Wow. It's coming at me from all angles in this moment. Kids, adults, interpersonal, in groups. I am set to learn what it is to hold court with someone who appears to be intentionally withholding and even deceiving in order to meet their needs.

I have never had difficulty with a lie now and then. I could see the needs the words attempted to meet, my heart open to the beauty of the soul that feared honesty for the pain it could bring. I delighted to find such ease here while I watched others struggle with trigger and judgment.

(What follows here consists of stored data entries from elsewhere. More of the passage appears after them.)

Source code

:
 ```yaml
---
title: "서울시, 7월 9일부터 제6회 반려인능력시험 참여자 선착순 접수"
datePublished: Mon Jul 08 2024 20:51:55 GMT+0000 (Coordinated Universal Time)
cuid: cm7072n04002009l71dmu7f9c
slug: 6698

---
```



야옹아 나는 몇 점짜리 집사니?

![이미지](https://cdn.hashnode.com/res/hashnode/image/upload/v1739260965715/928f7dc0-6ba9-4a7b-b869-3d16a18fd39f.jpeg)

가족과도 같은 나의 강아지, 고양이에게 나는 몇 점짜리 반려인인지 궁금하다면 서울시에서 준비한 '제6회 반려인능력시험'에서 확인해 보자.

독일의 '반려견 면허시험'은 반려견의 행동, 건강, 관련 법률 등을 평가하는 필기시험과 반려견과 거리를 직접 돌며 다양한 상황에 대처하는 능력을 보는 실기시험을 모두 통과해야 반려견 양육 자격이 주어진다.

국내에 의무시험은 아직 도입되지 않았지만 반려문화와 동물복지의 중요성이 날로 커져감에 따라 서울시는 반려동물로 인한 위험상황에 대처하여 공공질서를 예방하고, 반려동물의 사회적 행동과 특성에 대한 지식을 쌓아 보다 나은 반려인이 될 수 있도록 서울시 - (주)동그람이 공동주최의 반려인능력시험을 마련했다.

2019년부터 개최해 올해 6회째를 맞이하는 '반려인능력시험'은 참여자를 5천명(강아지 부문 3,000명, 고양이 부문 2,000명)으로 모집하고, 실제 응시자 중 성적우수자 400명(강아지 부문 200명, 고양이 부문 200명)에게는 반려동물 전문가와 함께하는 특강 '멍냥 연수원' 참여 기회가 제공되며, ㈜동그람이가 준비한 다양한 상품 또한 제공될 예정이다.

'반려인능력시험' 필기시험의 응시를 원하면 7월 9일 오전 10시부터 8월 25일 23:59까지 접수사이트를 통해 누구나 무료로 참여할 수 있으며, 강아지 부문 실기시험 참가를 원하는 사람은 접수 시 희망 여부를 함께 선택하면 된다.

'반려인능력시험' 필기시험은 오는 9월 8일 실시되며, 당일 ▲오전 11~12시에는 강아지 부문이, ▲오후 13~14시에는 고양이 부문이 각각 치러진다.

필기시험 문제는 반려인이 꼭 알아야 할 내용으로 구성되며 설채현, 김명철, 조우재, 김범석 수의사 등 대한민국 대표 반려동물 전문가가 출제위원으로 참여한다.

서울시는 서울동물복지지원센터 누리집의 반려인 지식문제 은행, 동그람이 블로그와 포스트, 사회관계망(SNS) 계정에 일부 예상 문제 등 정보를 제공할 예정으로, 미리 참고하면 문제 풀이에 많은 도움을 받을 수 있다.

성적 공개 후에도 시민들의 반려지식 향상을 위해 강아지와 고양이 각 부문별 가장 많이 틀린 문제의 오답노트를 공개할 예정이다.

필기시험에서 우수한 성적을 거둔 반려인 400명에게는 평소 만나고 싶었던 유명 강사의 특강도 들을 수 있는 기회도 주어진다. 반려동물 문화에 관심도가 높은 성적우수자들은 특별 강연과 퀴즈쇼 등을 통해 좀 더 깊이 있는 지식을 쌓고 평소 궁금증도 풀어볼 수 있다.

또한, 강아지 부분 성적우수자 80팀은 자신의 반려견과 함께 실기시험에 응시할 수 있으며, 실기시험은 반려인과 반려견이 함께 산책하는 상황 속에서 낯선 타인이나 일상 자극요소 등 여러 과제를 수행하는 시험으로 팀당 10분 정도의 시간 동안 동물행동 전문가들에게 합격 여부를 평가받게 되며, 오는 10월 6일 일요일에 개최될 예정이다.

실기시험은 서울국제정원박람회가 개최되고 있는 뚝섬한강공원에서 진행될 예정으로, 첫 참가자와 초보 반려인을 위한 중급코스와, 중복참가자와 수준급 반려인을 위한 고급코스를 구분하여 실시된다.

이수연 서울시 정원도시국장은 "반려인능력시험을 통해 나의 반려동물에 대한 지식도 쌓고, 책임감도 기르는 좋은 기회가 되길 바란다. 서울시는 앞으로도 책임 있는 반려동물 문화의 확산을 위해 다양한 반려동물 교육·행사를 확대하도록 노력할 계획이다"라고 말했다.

Now it's my turn. I don't feel triggered so much as wary. I am sad that when I hear or remember stories that now I question, I do not trust what is being spoken in the moment, to me or anyone else, to be authentic. I am aware that I don't feel connected anymore, that my heart is not moved with the person's words in that delight of shared experience. Lonely. It's a moment of loneliness, for me, and I imagine, for them -- particularly if they have checked in with my trust level.

Words that move the heart are the ones I speak of. When we feel the softest parts of ourselves touched by the artful speech of another and then later question whether the speaker was aware of deceiving... what can be trusted? Is this dilemma representative of our challenge to balance ourselves upon what is Real within and not be fooled by any of the cloaks of delight or defeat this world offers us in material experience?

I have been seeking compassion for souls, connection with the light within despite such painful refractions. In this moment, I am feeling compassion for our plight as a whole, struggling with being present and authentic in the face of our human experience which we cannot possibly achieve full unity and understanding in using our bodily senses.

I have no answers. I have not yet dug deep. That is coming.

Just letting you know... it's way up there on the to-do list.

1 comment:

Anonymous said...

K-girl,

It would seem that as soon as we try to make sense of it all, the waves come in and take away the castles. The power that we are is in the moments that are crowded out by trying to see the moments. But the process of seeing and hearing and feeling shapes into us and the wave is altered in its course of washing us away.

It is very hard. We hurtle through life, changing in the very moment we understand the change and lose contact and regain it with those we share life with as if all is flickering around us. I know so many people who take snapshots to put up in the walls of their hearts and minds to say, "this was me." There are those who also shun all decoration, saying, "it is all not me and might not have been me."

I am more and more aware that most of the people I care about, have cared about, are dead, and what I have left is the altered waves of the beaches that they changed. I think that what we must do is just to try to stay on the speeding train, but also to honor the leaves flying up in our wakes, to try to be there, but also to be aware of where we have been.

You have lived two lifetimes in two years. If you feel a little breathless, take a breath!

I told Seda to look at Trin next to the other boys and she agreed, that, for a boy of 8, he is most enlightened. And you already know how enlightened Sam is. But they would not be there, were it not for hitchhiking with mom.

I'll be curious to see the castle--I hope I can see it before the next wave washes it back to sea.

Well, the words never make sense to me even as they make sense to me. Ah, such is life. But the decoration--ah, the decoration. I love watching the dance of your life and being there, in your kitchen, in your garden, in the library, which are now just pictures in my memory, but so what? I was there, you were there and tomorrow we'll see.

I have great, great hopes for your tomorrows, my friend. My life is enriched because of you. Thinking of what Trin or Kristin are doing is a wonderful snapshot in my life's album.